Jeff Wall: The Crooked Path, open through September 11 at the BOZAR in Brussels, examines Wall’s influences and how he interprets them throughout his artistic and technical processes. The artist himself selected 25 of his photographs, drawn from all stages of his nearly 40-year career. In the exhibition, they are displayed alongside a group of artists who have influenced Wall’s creations. Atget, Duchamp, Gursky, Struth, Stella, among many others, have all in some way explored their contemporary subject matter though the lens of the art historical canon.

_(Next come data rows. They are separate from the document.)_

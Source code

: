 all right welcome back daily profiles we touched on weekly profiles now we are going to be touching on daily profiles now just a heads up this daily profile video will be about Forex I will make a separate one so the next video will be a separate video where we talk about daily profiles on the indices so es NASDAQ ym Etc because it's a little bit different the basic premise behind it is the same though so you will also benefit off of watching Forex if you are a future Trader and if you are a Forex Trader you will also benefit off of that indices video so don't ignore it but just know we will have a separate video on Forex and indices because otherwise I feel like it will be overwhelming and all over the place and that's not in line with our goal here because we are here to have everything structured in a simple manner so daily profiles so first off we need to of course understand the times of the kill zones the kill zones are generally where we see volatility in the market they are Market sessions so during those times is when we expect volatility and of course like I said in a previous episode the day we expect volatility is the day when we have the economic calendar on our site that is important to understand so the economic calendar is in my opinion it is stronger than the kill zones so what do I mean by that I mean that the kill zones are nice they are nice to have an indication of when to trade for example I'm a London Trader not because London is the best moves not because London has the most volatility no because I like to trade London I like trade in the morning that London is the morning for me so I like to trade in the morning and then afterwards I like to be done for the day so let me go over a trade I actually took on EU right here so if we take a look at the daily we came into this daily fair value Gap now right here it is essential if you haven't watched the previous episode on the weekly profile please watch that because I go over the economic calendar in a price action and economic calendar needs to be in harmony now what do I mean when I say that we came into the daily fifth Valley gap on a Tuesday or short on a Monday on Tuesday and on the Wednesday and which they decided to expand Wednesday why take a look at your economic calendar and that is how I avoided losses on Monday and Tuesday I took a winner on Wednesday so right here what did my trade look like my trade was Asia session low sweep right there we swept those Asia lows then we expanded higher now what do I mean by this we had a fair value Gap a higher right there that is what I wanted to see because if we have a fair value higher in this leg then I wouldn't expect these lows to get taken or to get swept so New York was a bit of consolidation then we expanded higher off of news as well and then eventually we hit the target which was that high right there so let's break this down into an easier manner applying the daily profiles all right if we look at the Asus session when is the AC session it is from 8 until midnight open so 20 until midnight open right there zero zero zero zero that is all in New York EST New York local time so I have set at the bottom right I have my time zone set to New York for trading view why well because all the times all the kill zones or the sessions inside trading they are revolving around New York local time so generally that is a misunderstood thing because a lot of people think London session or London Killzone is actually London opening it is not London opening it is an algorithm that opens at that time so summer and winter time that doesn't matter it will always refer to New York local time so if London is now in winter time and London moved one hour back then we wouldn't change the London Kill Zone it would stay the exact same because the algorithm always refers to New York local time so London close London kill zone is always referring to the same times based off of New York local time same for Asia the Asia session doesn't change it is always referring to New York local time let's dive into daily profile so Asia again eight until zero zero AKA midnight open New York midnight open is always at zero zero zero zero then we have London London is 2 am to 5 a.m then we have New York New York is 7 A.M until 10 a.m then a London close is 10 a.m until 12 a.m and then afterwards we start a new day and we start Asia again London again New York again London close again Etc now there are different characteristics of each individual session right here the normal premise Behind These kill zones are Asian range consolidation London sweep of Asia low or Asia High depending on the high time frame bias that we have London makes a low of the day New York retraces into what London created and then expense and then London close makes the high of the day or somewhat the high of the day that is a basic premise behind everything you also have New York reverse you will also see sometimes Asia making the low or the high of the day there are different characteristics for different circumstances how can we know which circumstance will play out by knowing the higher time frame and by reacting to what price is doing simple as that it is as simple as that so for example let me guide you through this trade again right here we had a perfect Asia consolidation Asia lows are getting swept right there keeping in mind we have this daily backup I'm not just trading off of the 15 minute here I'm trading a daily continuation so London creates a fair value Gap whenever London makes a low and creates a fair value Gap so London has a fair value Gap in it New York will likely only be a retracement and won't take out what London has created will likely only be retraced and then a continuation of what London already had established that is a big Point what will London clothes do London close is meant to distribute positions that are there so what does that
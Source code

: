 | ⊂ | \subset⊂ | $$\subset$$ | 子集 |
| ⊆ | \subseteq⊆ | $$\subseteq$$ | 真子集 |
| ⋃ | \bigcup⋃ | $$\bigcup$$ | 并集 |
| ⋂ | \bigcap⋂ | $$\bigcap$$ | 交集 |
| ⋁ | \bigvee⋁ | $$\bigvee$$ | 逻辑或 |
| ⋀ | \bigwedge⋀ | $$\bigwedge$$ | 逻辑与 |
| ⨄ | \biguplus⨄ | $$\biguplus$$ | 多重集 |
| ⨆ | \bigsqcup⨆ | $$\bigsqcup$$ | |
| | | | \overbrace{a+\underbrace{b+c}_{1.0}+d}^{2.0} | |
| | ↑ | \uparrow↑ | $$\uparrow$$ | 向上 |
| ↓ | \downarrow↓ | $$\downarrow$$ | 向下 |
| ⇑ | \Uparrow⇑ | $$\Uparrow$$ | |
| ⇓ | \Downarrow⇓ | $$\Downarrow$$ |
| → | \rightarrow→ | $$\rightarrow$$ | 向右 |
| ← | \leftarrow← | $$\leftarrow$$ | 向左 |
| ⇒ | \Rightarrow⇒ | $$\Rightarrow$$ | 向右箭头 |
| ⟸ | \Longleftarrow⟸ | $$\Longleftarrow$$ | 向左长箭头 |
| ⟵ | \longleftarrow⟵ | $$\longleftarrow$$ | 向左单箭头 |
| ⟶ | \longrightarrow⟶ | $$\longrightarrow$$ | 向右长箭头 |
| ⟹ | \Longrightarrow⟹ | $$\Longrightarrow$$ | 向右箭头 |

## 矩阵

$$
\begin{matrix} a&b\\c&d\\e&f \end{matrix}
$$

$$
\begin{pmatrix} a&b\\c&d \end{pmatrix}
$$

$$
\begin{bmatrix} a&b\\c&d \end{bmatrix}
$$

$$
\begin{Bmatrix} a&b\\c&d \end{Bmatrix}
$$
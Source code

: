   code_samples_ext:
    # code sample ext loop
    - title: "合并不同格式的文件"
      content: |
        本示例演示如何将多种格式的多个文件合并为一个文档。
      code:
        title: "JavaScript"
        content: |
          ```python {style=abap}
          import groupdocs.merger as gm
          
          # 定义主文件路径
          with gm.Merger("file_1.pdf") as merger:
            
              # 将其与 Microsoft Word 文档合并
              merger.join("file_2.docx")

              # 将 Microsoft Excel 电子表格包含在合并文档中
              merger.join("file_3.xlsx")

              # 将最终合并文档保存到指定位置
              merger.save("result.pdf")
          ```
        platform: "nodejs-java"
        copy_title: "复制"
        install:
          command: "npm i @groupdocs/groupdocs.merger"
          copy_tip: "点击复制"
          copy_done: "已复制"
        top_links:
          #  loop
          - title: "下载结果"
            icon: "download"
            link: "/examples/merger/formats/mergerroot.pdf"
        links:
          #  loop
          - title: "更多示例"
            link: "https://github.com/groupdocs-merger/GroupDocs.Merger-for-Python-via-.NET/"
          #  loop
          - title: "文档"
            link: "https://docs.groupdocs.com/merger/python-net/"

The Crooked Path thus speaks to Wall’s foremost artistic ambition. He wants photography to measure up to painting’s stature on every platform – thematic approach, aesthetic engagement, scale, and historical perpetuity. Why shouldn’t a photograph of a ventriloquist performing at a birthday party be as monumental as Rembrandt’s Christ Healing the Sick (1649)? Wall rebels against a time when photography was not synonymous with art, while celebrating photography’s continuous potential to represent, critique, and build upon the reality that surrounds it.
At the BOZAR, Wall examines his legacy with relation to a long line of artists who have also made use of art history in their creative practices. Through his engagements with both past and present, Wall demonstrates that reflecting on the past is a necessary – and contemporary – aspect of artistic creation.